Understanding the 13th Month Pay and Christmas Bonuses in the Philippines
- Employers in the Philippines should understand the obligations around the 13th month pay and Christmas bonuses.
- The 13thmonth pay is exempt from tax, up to a limit of PHP 90,000 (US$1,778) and is mandatory, while the Christmas bonus is at the discretion of the employer.
The 13th month pay and Christmas bonuses in the Philippines are an important aspect of HR policy that employers need to understand.
A key topic that often prompts questions is the distinction between the two systems and the tax rules surrounding them. Though both bonus payments are distinct, they can interact to create diverse tax outcomes.
Distinction between 13th month pay and Christmas bonuses
The key distinction between the 13th month pay and Christmas bonuses is that the former is mandatory by law for all non-managerial staff, while the latter is at the discretion of the employer.
Eligibility and calculation of 13th month pay
Employees excluded from the 13th month pay fall into the following categories:
- Employees covered by civil service law;
- Housekeepers and persons in the personal service of another; and
- Employees paid on commission or task basis.

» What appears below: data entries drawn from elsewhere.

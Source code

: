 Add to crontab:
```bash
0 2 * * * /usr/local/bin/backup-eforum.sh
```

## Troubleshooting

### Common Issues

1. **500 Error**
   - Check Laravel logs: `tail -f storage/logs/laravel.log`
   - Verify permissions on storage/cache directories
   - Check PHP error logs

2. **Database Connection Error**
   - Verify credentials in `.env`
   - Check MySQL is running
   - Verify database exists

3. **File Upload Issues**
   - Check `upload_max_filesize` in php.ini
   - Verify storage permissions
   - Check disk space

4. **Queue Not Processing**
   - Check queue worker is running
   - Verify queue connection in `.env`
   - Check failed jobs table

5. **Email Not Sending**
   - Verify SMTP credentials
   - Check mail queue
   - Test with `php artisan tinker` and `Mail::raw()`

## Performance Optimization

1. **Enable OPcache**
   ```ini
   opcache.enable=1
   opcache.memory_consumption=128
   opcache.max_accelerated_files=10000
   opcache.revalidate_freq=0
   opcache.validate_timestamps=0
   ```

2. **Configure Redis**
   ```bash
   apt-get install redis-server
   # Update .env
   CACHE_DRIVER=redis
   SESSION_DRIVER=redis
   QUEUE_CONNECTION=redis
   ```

The 13th month pay can be calculated as one-twelfth (1/12) of the basic salary of the employee within one calendar year. Alternatively, if the employee is paid on a monthly basis, the following equation can be used:
(Basic Monthly Salary x Number of Months Worked) / 12
Taxation of 13th month pay
The 13th month pay is exempt from tax, up to a limit of PHP 82,000 (US$1600). However, in January 2018, the government issued the Tax Reform for Acceleration and Inclusion (TRAIN) law which raised this limit to PHP 90,000 (US$1,778). If the 13th month pay exceeds this limit, the excess will be added to the salary of the employee and included in the income tax calculation.

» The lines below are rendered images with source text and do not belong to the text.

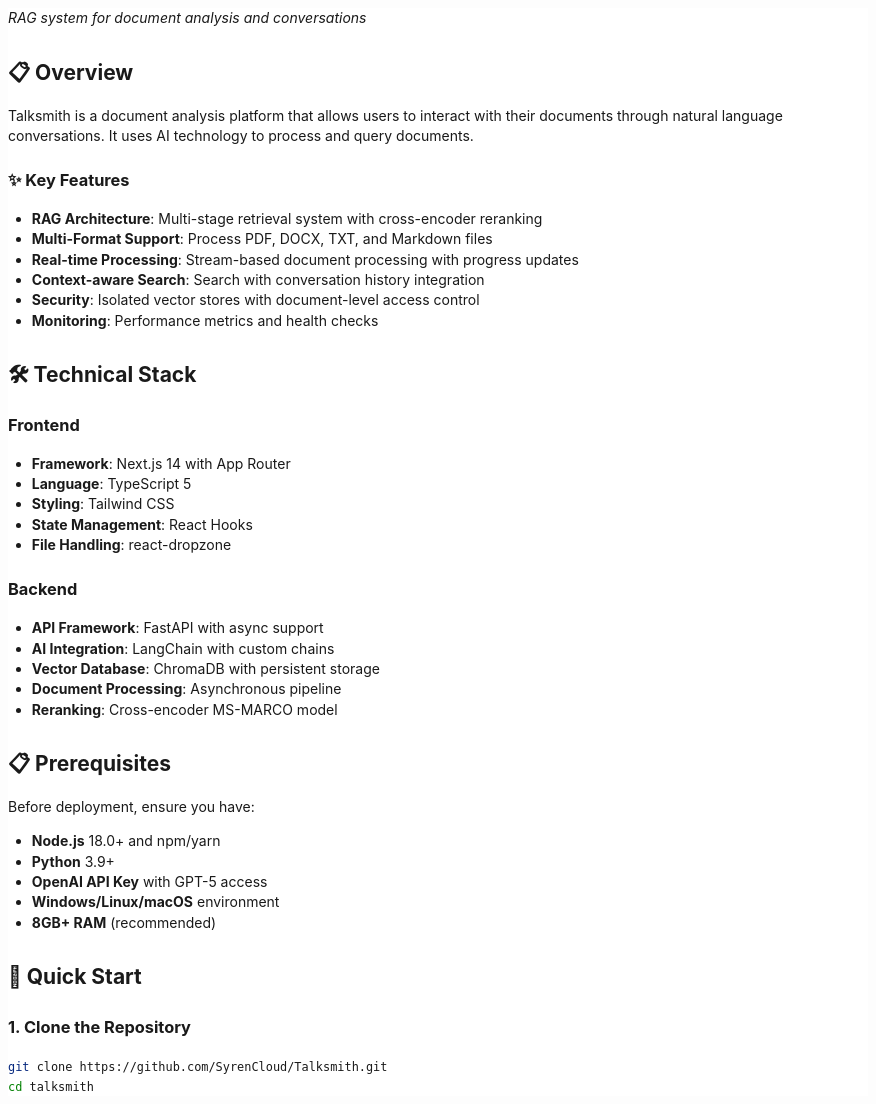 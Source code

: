   *RAG system for document analysis and conversations*
</div>

## 📋 Overview

Talksmith is a document analysis platform that allows users to interact with their documents through natural language conversations. It uses AI technology to process and query documents.

### ✨ Key Features

- **RAG Architecture**: Multi-stage retrieval system with cross-encoder reranking
- **Multi-Format Support**: Process PDF, DOCX, TXT, and Markdown files
- **Real-time Processing**: Stream-based document processing with progress updates
- **Context-aware Search**: Search with conversation history integration
- **Security**: Isolated vector stores with document-level access control
- **Monitoring**: Performance metrics and health checks


## 🛠️ Technical Stack

### Frontend
- **Framework**: Next.js 14 with App Router
- **Language**: TypeScript 5
- **Styling**: Tailwind CSS
- **State Management**: React Hooks
- **File Handling**: react-dropzone

### Backend
- **API Framework**: FastAPI with async support
- **AI Integration**: LangChain with custom chains
- **Vector Database**: ChromaDB with persistent storage
- **Document Processing**: Asynchronous pipeline
- **Reranking**: Cross-encoder MS-MARCO model

## 📋 Prerequisites

Before deployment, ensure you have:

- **Node.js** 18.0+ and npm/yarn
- **Python** 3.9+
- **OpenAI API Key** with GPT-5 access
- **Windows/Linux/macOS** environment
- **8GB+ RAM** (recommended)

## 🚀 Quick Start

### 1. Clone the Repository
```bash
git clone https://github.com/SyrenCloud/Talksmith.git
cd talksmith
```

The Christmas bonus is not an enforceable obligation and can only be released at the employer’s discretion. They are usually issued to show appreciation and gratitude to employees for their services during the year.

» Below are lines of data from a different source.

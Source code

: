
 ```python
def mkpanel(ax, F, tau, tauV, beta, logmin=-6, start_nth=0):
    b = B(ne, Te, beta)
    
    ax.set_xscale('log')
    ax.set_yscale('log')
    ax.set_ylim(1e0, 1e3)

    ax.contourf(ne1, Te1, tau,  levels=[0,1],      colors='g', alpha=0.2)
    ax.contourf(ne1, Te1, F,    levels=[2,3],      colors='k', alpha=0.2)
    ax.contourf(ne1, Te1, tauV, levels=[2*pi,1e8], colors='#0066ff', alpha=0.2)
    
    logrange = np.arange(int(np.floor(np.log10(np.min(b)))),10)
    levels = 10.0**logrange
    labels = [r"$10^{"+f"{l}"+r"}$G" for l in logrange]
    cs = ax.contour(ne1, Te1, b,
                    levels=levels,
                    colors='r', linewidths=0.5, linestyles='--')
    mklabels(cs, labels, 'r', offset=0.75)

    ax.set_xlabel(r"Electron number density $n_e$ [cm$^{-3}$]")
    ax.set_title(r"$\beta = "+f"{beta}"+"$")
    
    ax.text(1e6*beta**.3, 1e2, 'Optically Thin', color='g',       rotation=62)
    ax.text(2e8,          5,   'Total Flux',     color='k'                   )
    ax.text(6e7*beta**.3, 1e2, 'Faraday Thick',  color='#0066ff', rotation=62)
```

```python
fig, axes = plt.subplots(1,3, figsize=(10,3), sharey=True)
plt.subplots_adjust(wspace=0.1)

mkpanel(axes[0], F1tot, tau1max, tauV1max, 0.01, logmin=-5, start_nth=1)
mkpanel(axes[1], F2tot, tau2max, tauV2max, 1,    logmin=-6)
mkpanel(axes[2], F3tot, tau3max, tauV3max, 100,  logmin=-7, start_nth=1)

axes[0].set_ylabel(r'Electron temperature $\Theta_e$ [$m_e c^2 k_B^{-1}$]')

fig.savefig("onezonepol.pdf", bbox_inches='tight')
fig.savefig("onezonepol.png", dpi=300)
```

Taxation of Christmas bonuses
The taxation of Christmas bonuses must be split into two parts: non-performance-based bonuses (also known as ‘other benefits’) and performance-based incentives.
‘Other benefits’ fall into the same category as the 13th month pay and are subject to the same PHP 90,000 limit (US$1,778). In other words, if ‘other benefits’ and the 13th month pay combine to a total of less than PHP 90,000 (US$1,778), no tax is to be paid. If the combination of ‘other benefits’ and the 13th month pay exceeds the limit, the excess will be subject to income tax.
Taxation of performance-based incentives
Collective Bargaining Agreements (CBAs) and productivity incentive schemes are subject to a PHP 10,000 (US$197) tax-free limit. If the performance-based bonus exceeds PHP 10,000, the whole amount (not just the excess) will be counted as ‘other benefits’ and included in the PHP 90,000 (US$1,778) tax-free limit. Any excess over PHP 90,000 (US$1,778) will be taxable.
If ‘other benefits’ (13th month pay and non-performance-based incentives) already exceed the tax-free limit, the performance-based incentives will automatically be subject to the normal income tax rate. For example:
- An employee earns PHP 10,000 (US$197) in performance-related incentives – no tax is payable on this bonus;
- An employee earns PHP 15,000 (US$296) in performance-related incentives, as well as PHP 20,000 (US$395) in ‘other benefits’ – no tax is payable;
- An employee earns PHP 20,000 (US$395) in performance-related incentives, as well as PHP 80,000 (US$1,581) in ‘other benefits’ – tax is payable on the PHP 10,000 (US$197) excess, (20,000 (US$395) + 80,000 (US$1,581) – 90,000 (US$1,778)); or
- An employee earns PHP 30,000 (US$592) in performance-related incentives, as well as PHP 100,000 (US$1,976) in ‘other benefits’ – tax is payable on the PHP 30,000 (US$592) bonus.
Foreign investors are advised to use the services of registered local tax advisors to ensure they remain compliant with current regulations.